Assignment:
Using the entries that follow, report the number of lines that include the string "http", without any other text.
:: Stored data ::
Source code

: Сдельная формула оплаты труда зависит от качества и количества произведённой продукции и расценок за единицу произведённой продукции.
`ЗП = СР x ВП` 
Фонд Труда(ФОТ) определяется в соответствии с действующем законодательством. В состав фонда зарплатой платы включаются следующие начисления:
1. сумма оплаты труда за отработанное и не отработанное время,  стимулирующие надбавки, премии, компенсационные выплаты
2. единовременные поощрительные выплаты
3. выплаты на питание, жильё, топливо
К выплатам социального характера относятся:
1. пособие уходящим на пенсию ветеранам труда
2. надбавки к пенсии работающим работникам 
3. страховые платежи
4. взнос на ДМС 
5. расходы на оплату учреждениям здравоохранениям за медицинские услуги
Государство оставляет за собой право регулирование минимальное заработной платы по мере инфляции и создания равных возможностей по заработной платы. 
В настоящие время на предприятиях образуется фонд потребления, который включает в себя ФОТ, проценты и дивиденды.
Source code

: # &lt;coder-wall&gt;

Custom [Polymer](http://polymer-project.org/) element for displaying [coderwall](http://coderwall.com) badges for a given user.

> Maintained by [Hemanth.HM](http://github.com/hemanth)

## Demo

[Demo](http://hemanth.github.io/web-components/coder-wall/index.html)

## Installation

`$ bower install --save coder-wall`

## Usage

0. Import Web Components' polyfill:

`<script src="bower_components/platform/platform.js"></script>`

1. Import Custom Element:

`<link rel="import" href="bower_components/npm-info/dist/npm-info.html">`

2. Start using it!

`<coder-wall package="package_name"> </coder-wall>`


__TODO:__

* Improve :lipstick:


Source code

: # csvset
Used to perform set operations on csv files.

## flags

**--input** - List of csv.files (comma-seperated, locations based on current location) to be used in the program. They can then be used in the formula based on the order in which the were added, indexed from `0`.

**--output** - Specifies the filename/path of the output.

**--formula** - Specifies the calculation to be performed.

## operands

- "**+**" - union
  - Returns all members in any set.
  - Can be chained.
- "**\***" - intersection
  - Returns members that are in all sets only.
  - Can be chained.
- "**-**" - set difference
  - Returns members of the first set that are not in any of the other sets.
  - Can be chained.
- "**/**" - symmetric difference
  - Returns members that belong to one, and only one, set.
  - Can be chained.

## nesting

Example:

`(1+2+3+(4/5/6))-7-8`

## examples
:::
Answer section:
3